Hiroshima 1988: Der junge Polizist Hioka wird dem älteren Ogami zugeteilt, einem knallharten Cop wie er im Buche steht. Von den Yakuza-Gangstern, die er eigentlich bekämpfen soll, unterscheidet sich Ogami kaum und es dauert nicht lange, bis Hioka Zweifel daran kommen, auf welcher Seite des Gesetzes sein Partner eigentlich steht. Wer bei Yakuza-Filmen, die in Hiroshima spielen, an Kinji FUKASAKUs legendäre Filmreihe BATTLES WITHOUT HONOR AND HUMANITY denkt, liegt ganz richtig: THE BLOOD OF WOLVES ist eine kompromisslose Hommage und muss sich vor dem großen Vorbild nicht verstecken. In der Paraderolle als Brutalo-Cop ist NIPPON HONOR AWARD-Preisträger Koji YAKUSHO zu sehen.

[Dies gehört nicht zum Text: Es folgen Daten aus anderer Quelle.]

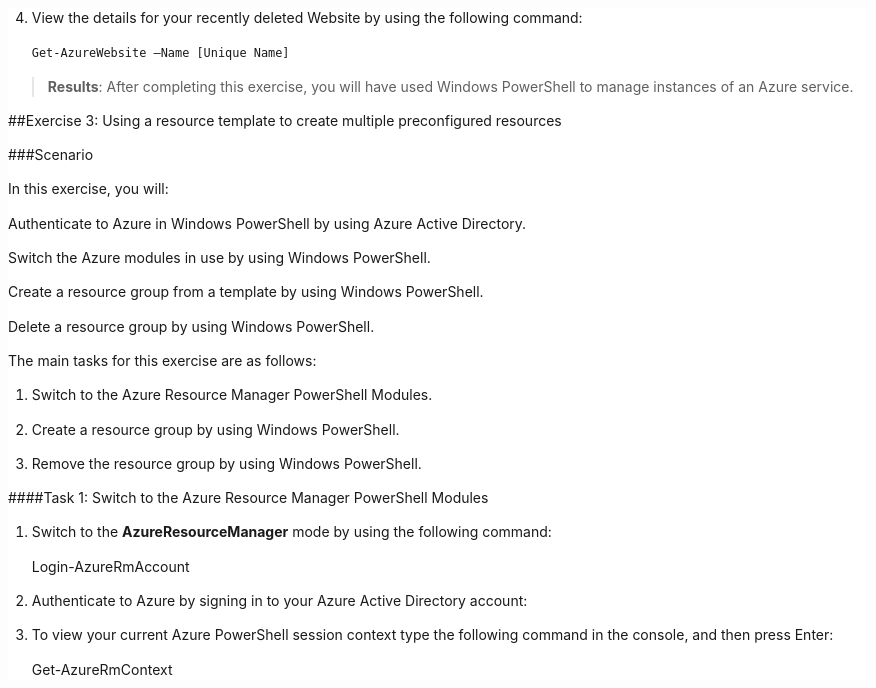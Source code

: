 
4.  View the details for your recently deleted Website by using the
    following command:



        Get-AzureWebsite –Name [Unique Name]



>  **Results**: After completing this exercise, you will have used Windows
PowerShell to manage instances of an Azure service.



##Exercise 3:	Using a resource template to create multiple preconfigured resources



###Scenario



In this exercise, you will:



Authenticate to Azure in Windows PowerShell by using Azure Active 
Directory.


Switch the Azure modules in use by using Windows PowerShell.


Create a resource group from a template by using Windows PowerShell.


Delete a resource group by using Windows PowerShell.



The main tasks for this exercise are as follows:



1.	Switch to the Azure Resource Manager PowerShell Modules.


2.	Create a resource group by using Windows PowerShell.


3.	Remove the resource group by using Windows PowerShell.



####Task 1:	Switch to the Azure Resource Manager PowerShell Modules

1.  Switch to the **AzureResourceManager** mode by using the following
 command:



       Login-AzureRmAccount

2.  Authenticate to Azure by signing in to your Azure Active Directory account:


3.   To view your current Azure PowerShell session context type the following command in the console, and then press Enter:

        Get-AzureRmContext
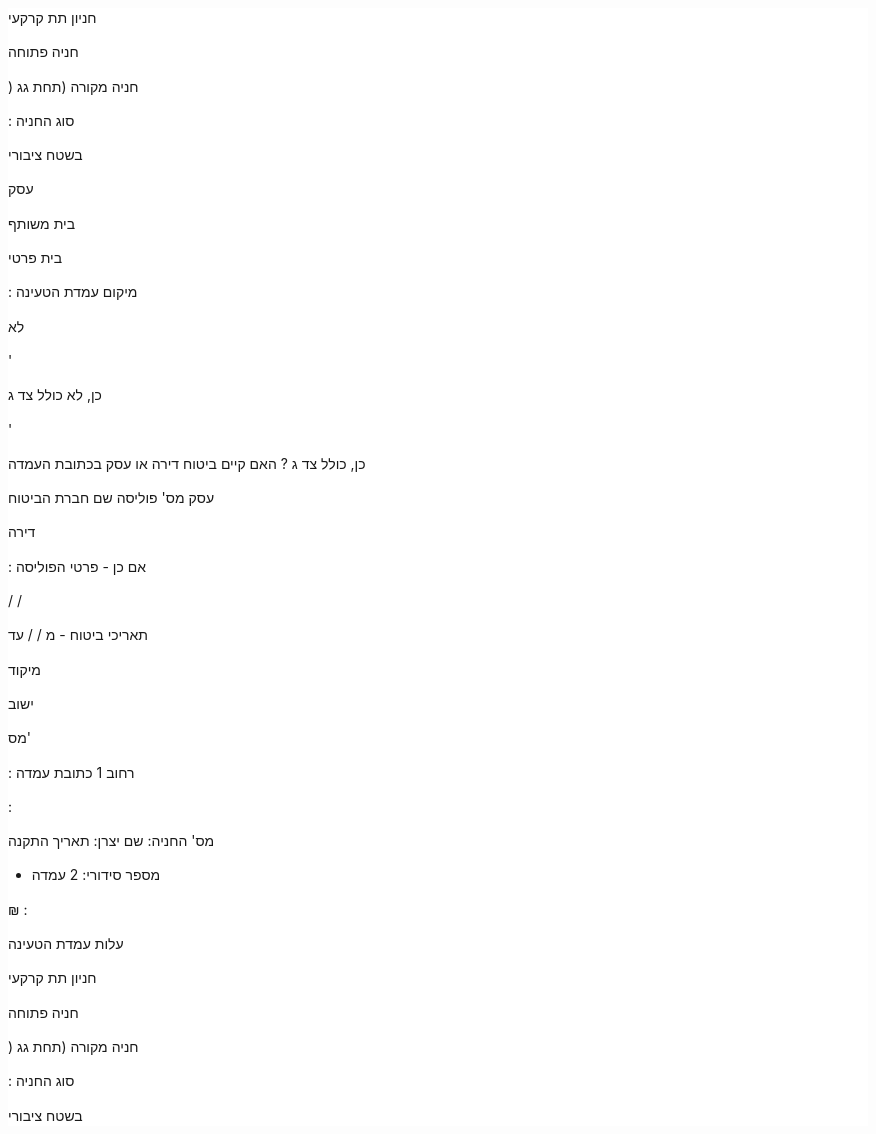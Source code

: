 חניון תת קרקעי

חניה פתוחה

) חניה מקורה (תחת גג

: סוג החניה

בשטח ציבורי

עסק

בית משותף

בית פרטי

: מיקום עמדת הטעינה

לא

'

כן, לא כולל צד ג

'

כן, כולל צד ג ? האם קיים ביטוח דירה או עסק בכתובת העמדה

עסק    מס' פוליסה                                  שם חברת הביטוח

דירה

: אם כן - פרטי הפוליסה

/       /

תאריכי ביטוח - מ       /       /        עד

מיקוד

ישוב

מס'

: רחוב 1 כתובת עמדה

:

מס' החניה:                               שם יצרן:                               תאריך התקנה

- מספר סידורי: 2 עמדה

₪                               :

עלות עמדת הטעינה

חניון תת קרקעי

חניה פתוחה

) חניה מקורה (תחת גג

: סוג החניה

בשטח ציבורי
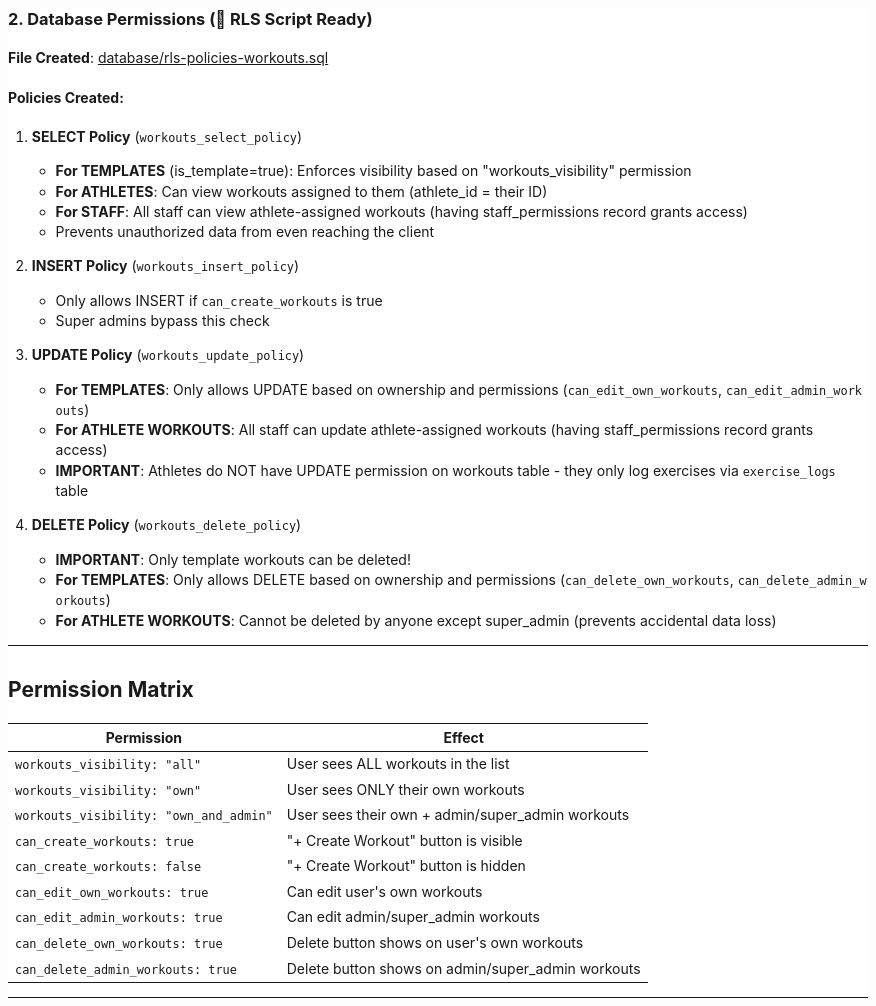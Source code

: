 
### 2. Database Permissions (📄 RLS Script Ready)

**File Created**: [database/rls-policies-workouts.sql](../database/rls-policies-workouts.sql)

#### Policies Created:

1. **SELECT Policy** (`workouts_select_policy`)
   - **For TEMPLATES** (is_template=true): Enforces visibility based on "workouts_visibility" permission
   - **For ATHLETES**: Can view workouts assigned to them (athlete_id = their ID)
   - **For STAFF**: All staff can view athlete-assigned workouts (having staff_permissions record grants access)
   - Prevents unauthorized data from even reaching the client

2. **INSERT Policy** (`workouts_insert_policy`)
   - Only allows INSERT if `can_create_workouts` is true
   - Super admins bypass this check

3. **UPDATE Policy** (`workouts_update_policy`)
   - **For TEMPLATES**: Only allows UPDATE based on ownership and permissions (`can_edit_own_workouts`, `can_edit_admin_workouts`)
   - **For ATHLETE WORKOUTS**: All staff can update athlete-assigned workouts (having staff_permissions record grants access)
   - **IMPORTANT**: Athletes do NOT have UPDATE permission on workouts table - they only log exercises via `exercise_logs` table

4. **DELETE Policy** (`workouts_delete_policy`)
   - **IMPORTANT**: Only template workouts can be deleted!
   - **For TEMPLATES**: Only allows DELETE based on ownership and permissions (`can_delete_own_workouts`, `can_delete_admin_workouts`)
   - **For ATHLETE WORKOUTS**: Cannot be deleted by anyone except super_admin (prevents accidental data loss)

---

## Permission Matrix

| Permission | Effect |
|------------|--------|
| `workouts_visibility: "all"` | User sees ALL workouts in the list |
| `workouts_visibility: "own"` | User sees ONLY their own workouts |
| `workouts_visibility: "own_and_admin"` | User sees their own + admin/super_admin workouts |
| `can_create_workouts: true` | "+ Create Workout" button is visible |
| `can_create_workouts: false` | "+ Create Workout" button is hidden |
| `can_edit_own_workouts: true` | Can edit user's own workouts |
| `can_edit_admin_workouts: true` | Can edit admin/super_admin workouts |
| `can_delete_own_workouts: true` | Delete button shows on user's own workouts |
| `can_delete_admin_workouts: true` | Delete button shows on admin/super_admin workouts |

---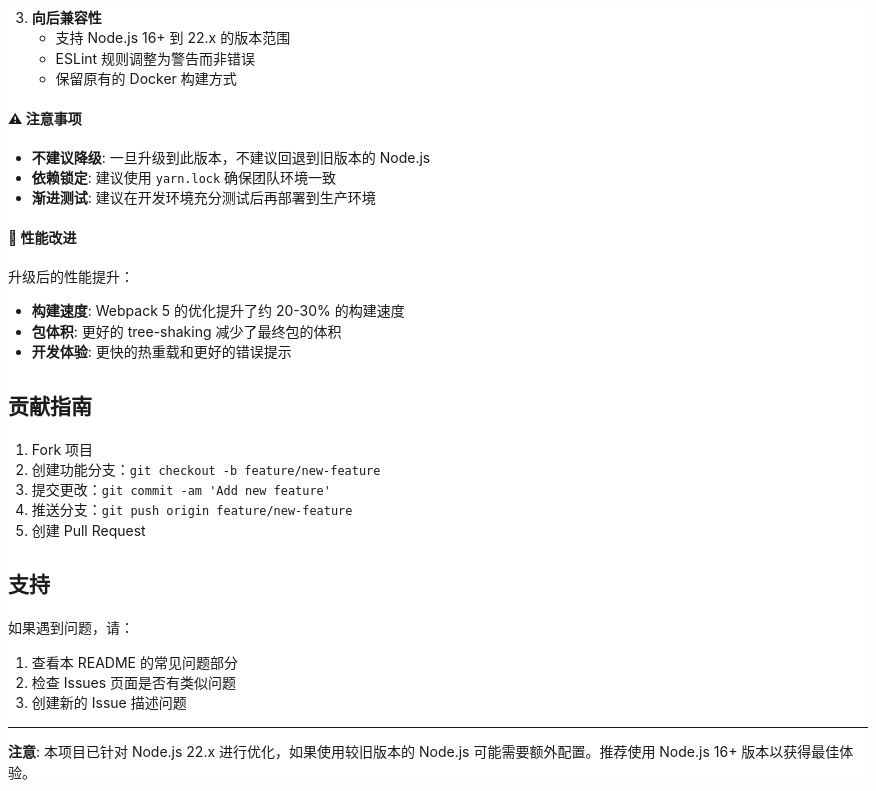 3. **向后兼容性**
   - 支持 Node.js 16+ 到 22.x 的版本范围
   - ESLint 规则调整为警告而非错误
   - 保留原有的 Docker 构建方式

#### ⚠️ 注意事项

- **不建议降级**: 一旦升级到此版本，不建议回退到旧版本的 Node.js
- **依赖锁定**: 建议使用 `yarn.lock` 确保团队环境一致
- **渐进测试**: 建议在开发环境充分测试后再部署到生产环境

#### 🚀 性能改进

升级后的性能提升：
- **构建速度**: Webpack 5 的优化提升了约 20-30% 的构建速度
- **包体积**: 更好的 tree-shaking 减少了最终包的体积
- **开发体验**: 更快的热重载和更好的错误提示

## 贡献指南

1. Fork 项目
2. 创建功能分支：`git checkout -b feature/new-feature`
3. 提交更改：`git commit -am 'Add new feature'`
4. 推送分支：`git push origin feature/new-feature`
5. 创建 Pull Request

## 支持

如果遇到问题，请：
1. 查看本 README 的常见问题部分
2. 检查 Issues 页面是否有类似问题
3. 创建新的 Issue 描述问题

---

**注意**: 本项目已针对 Node.js 22.x 进行优化，如果使用较旧版本的 Node.js 可能需要额外配置。推荐使用 Node.js 16+ 版本以获得最佳体验。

Ogami arbeitet nebenher scheinbar für einen Yakuza-Boss, handelt mit Informationen, lügt und betrügt und verarscht alle. Koji Yakusho spielt ihn brilliant und lässt dabei seinem jungen Kollegen genug Raum.
Note: fünf Sterne *****
Um 2:00 Uhr bin ich im Bett.

Freitag, 1. Juni

Schwere Entscheidung. Schaue ich den Gerichtskrimi THE THRID MURDER oder Akira Kurosawa´s Klassiker YOJIMBO? THE THIRD MURDER-Regisseur Hirokazu KOREEDA bekam knapp zwei Wochen davor die Goldene Palme von Cannes für seinen aktuellen Film. Er ist ein Könner, sein vorletzter Film wird wahrscheinlich nicht regulär das Licht einer deutschen Leinwand erblicken und auch nicht unbedingt im Heimkino erhältlich sein. Im Internet suche ich nach Kaufmöglichkeiten und finde einen günstigen und schnellen Versand und schon nach drei Tagen habe ich die DVD von YOJIMBO - DER LEIBWÄCHTER auf dem Bildschirm, um die Reihenfolge der Klassiker einzuhalten.
YOJIMBO - DER LEIBWÄCHTER. DVD, schwarz-weiß
von Akira Kurosawa, 1961, mit Toshiro MIFUNE, Yoko TSUKASA, Isuzu YAMADA, Daisuke KATO und Tatsuya NAKADAI

Sanjuro, ein herrenloser Samurai, landet auf der Suche nach Arbeit in einer kleinen Stadt, die sich aufgrund zweier rivalisierender Gangsterbanden im Ausnahmezustand befindet. Läden bleiben geschlossen und Fremde machen einen Bogen um den Ort. Sanjuro nimmt es auf sich, die beiden Clans gegeneinander auszuspielen, um die Stadt zu befreien. Dieser zeitlose Klassiker von Akira KUROSAWA ist eines seiner weltweit bekanntesten Werke. Der Film diente als Inspiration für einige westliche Filme, unter anderem den Italo-Western FÜR EINE HANDVOLL DOLLAR.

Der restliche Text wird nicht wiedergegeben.